35 ≧ E-12.5 × (D ^2/3 ) (2a)
(In the formula (2a), the unit of D is g / cm ³ and the unit of E is%.) The magnetic material powder is an Fe-Si-Cr magnetic material powder,
The apparent density D of the said powder magnetic core and the abundance E of the said magnetic material powder in the surface of the said powder magnetic core satisfy the conditions represented by following formula (3). Powder magnetic core.
−40> E-37.4 × (D ^2/3 ) (3)
(In the formula (3), the unit of D is g / cm ³ and the unit of E is%.) The pressure according to claim 4, wherein the apparent density D of the dust core and the abundance E of the magnetic material powder on the surface of the dust core satisfy a condition represented by the following formula (3a).

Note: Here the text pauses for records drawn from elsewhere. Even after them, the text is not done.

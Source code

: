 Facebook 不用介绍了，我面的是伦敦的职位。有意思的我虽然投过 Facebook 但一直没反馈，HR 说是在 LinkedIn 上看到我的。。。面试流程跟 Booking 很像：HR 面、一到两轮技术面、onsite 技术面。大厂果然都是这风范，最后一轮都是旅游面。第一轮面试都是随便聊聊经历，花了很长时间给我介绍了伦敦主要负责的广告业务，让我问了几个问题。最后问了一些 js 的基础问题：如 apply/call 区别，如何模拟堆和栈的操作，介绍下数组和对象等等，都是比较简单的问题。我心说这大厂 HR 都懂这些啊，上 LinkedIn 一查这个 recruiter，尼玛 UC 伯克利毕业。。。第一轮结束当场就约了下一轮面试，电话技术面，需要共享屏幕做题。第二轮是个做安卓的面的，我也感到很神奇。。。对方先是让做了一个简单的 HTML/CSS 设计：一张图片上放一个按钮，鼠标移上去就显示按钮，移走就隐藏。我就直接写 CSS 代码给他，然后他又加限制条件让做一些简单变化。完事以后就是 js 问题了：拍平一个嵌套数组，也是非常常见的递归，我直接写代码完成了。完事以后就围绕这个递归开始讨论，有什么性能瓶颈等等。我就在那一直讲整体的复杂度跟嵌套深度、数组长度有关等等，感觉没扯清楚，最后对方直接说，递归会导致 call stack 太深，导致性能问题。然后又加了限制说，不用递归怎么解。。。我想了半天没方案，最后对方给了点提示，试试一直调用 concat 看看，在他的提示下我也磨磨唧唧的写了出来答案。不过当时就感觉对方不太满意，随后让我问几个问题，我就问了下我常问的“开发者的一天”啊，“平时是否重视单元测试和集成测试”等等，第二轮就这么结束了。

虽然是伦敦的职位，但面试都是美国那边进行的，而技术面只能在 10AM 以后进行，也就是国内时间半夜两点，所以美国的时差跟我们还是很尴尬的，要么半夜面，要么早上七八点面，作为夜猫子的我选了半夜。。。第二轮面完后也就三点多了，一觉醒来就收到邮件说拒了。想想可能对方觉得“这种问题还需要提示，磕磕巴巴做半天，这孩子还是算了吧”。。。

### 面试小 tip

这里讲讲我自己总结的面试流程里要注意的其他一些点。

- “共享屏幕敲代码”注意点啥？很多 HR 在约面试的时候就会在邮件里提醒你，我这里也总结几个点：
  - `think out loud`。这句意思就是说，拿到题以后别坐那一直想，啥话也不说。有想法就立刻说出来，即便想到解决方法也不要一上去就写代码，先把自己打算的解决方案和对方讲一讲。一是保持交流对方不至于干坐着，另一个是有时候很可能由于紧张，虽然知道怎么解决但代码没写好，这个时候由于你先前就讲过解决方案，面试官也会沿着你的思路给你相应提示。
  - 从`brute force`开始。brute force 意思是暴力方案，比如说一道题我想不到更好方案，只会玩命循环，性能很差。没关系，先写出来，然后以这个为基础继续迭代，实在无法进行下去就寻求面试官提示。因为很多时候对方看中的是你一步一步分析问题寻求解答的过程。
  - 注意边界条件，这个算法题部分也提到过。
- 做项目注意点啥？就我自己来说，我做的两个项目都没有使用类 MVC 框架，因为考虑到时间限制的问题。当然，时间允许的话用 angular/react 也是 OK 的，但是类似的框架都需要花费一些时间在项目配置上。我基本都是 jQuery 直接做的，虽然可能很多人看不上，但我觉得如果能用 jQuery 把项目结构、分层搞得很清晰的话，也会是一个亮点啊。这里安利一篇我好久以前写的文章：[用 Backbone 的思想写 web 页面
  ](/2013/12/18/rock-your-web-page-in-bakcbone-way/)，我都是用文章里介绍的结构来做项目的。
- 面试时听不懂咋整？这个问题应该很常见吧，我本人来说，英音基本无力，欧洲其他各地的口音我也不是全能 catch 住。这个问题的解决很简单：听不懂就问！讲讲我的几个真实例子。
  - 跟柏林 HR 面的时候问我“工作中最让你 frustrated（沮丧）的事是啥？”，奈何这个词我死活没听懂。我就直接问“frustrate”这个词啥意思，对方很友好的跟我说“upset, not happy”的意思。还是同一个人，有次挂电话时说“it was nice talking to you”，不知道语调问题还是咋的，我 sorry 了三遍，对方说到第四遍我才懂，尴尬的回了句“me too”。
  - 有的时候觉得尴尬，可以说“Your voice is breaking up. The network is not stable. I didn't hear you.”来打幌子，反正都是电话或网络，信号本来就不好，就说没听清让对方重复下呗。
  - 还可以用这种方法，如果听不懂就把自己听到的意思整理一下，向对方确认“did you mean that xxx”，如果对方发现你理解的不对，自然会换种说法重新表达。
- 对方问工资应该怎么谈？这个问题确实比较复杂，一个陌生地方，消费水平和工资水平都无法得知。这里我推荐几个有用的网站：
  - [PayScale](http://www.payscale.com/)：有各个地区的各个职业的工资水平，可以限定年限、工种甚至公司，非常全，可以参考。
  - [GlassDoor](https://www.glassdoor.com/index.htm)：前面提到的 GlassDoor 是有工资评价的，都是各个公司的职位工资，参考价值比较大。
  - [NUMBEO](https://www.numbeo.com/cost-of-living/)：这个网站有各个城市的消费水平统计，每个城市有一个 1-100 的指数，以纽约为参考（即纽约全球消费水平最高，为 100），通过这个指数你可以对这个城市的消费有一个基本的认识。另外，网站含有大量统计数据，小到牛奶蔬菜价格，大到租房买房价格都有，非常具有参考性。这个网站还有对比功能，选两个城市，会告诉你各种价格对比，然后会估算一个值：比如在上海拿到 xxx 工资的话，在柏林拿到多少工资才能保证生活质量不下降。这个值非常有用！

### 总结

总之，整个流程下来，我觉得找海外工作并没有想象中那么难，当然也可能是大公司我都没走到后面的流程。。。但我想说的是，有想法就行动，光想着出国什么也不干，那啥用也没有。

Powder magnetic core.
−46 ≧ E−37.4 × (D ^2/3 ) (3a)
(In the formula (3a), the unit of D is g / cm ³ and the unit of E is%.) The magnetic material powder is a Fe-Ni based magnetic material powder,
The apparent density D of the said powder magnetic core and the abundance E of the said magnetic material powder in the surface of the said powder magnetic core satisfy the conditions represented by following formula (4). Powder magnetic core.
−39> E-34.4 × (D ^2/3 ) (4)
(In the formula (4), the unit of D is g / cm ³ and the unit of E is%.) The pressure according to claim 4, wherein the apparent density D of the dust core and the abundance E of the magnetic material powder on the surface of the dust core satisfy the condition represented by the following formula (4a). Powder magnetic core.
−47 ≧ E−34.4 × (D ^2/3 ) (4a)
(In the formula (4a), the unit of D is g / cm ³ and the unit of E is%.)